• **What to produce**: Copy each entry exactly, leaving nothing out.

Records excerpted from a collection:
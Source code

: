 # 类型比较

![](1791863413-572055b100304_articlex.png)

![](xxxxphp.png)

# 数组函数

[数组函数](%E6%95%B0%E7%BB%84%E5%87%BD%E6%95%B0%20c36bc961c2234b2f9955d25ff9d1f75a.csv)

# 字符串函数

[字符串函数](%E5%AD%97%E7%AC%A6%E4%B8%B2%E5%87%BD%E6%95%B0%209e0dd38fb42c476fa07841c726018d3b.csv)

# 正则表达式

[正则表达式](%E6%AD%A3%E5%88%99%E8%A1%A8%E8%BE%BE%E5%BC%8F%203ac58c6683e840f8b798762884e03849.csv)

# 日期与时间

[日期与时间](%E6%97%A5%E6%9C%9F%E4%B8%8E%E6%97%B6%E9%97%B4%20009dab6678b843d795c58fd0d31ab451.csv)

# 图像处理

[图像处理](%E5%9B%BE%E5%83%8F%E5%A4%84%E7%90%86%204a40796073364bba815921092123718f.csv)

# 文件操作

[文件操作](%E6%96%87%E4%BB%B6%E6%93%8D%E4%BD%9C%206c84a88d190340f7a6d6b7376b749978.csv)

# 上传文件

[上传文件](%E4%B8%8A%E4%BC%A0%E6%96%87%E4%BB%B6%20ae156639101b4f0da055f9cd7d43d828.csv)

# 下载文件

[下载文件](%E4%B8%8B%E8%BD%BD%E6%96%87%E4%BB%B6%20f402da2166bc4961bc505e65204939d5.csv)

• **Completed task**:
Source code

: # 类型比较

![](1791863413-572055b100304_articlex.png)

![](xxxxphp.png)

# 数组函数

[数组函数](%E6%95%B0%E7%BB%84%E5%87%BD%E6%95%B0%20c36bc961c2234b2f9955d25ff9d1f75a.csv)

# 字符串函数

[字符串函数](%E5%AD%97%E7%AC%A6%E4%B8%B2%E5%87%BD%E6%95%B0%209e0dd38fb42c476fa07841c726018d3b.csv)

# 正则表达式

[正则表达式](%E6%AD%A3%E5%88%99%E8%A1%A8%E8%BE%BE%E5%BC%8F%203ac58c6683e840f8b798762884e03849.csv)

# 日期与时间

[日期与时间](%E6%97%A5%E6%9C%9F%E4%B8%8E%E6%97%B6%E9%97%B4%20009dab6678b843d795c58fd0d31ab451.csv)

# 图像处理

[图像处理](%E5%9B%BE%E5%83%8F%E5%A4%84%E7%90%86%204a40796073364bba815921092123718f.csv)

# 文件操作

[文件操作](%E6%96%87%E4%BB%B6%E6%93%8D%E4%BD%9C%206c84a88d190340f7a6d6b7376b749978.csv)

# 上传文件

[上传文件](%E4%B8%8A%E4%BC%A0%E6%96%87%E4%BB%B6%20ae156639101b4f0da055f9cd7d43d828.csv)

# 下载文件

[下载文件](%E4%B8%8B%E8%BD%BD%E6%96%87%E4%BB%B6%20f402da2166bc4961bc505e65204939d5.csv)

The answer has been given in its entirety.